Unemployment Surge Continues to Plague Eurozone
At the start of this year, we identified eight themes we wanted to watch in Europe during 2013. This week we drill into the risks of potential social unrest in the region when factors such as high unemployment, fiscal change and structural reforms converge as these countries continue to seek a more integrated financial and political European Union.
Job creation was one of the most significant challenges that we cited in our January Eurozone outlook. It continues to mire the eurozone’s growth prospects (see chart below), especially in periphery countries. The eurozone average unemployment rate has reached an all-time high of 12.1% and appears to be on a rising trend. Most concerning, youth unemployment sits at extreme levels: 56% in Spain, 62.5% in Greece and 38.4% in Italy.

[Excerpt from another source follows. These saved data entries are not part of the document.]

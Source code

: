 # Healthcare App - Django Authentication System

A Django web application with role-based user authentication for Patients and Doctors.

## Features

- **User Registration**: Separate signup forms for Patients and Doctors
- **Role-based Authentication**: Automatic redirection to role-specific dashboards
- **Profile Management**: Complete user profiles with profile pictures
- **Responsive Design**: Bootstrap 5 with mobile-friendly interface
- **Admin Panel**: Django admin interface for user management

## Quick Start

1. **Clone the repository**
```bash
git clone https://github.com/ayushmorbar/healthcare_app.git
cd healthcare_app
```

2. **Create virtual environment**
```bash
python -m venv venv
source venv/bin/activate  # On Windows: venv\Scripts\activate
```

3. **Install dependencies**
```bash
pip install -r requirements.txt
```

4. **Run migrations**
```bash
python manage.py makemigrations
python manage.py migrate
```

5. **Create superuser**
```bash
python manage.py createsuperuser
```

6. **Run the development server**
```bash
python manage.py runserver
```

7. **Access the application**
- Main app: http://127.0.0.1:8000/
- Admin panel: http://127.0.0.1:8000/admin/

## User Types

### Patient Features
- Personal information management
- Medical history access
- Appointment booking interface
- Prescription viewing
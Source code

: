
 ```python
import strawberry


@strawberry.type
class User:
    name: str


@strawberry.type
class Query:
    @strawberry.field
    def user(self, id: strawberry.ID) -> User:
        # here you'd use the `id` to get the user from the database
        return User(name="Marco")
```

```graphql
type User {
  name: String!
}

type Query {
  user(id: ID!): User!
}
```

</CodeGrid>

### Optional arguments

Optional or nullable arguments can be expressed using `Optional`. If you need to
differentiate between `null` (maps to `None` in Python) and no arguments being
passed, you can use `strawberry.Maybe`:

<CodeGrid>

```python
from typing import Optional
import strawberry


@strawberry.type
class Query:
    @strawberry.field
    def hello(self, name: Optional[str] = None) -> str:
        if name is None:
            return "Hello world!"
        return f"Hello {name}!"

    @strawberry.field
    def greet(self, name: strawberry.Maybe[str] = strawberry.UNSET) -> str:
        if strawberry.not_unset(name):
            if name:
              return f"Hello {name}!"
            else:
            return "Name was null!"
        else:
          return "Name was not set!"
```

While the lack of protest so far has been surprising, we continue to believe that the risks posed by social unrest should not be underestimated. Italy’s election result in February demonstrated the growing popularity of antiestablishment parties (such as the 5-Star Movement) across Europe and the rejection of the economic reform agenda as well as wider European integration. High and rising unemployment brings significant risk of protest, but other factors also play a role: fiscal cutbacks, structural reforms to weaken job protection of existing workers, allegations of high level corruption in many countries, from France to Spain to Greece. Determining the specific trigger of unrest is difficult—if it occurs at all—but the conditions are ripe for such a scenario, and investors need to be cognisant of these risks.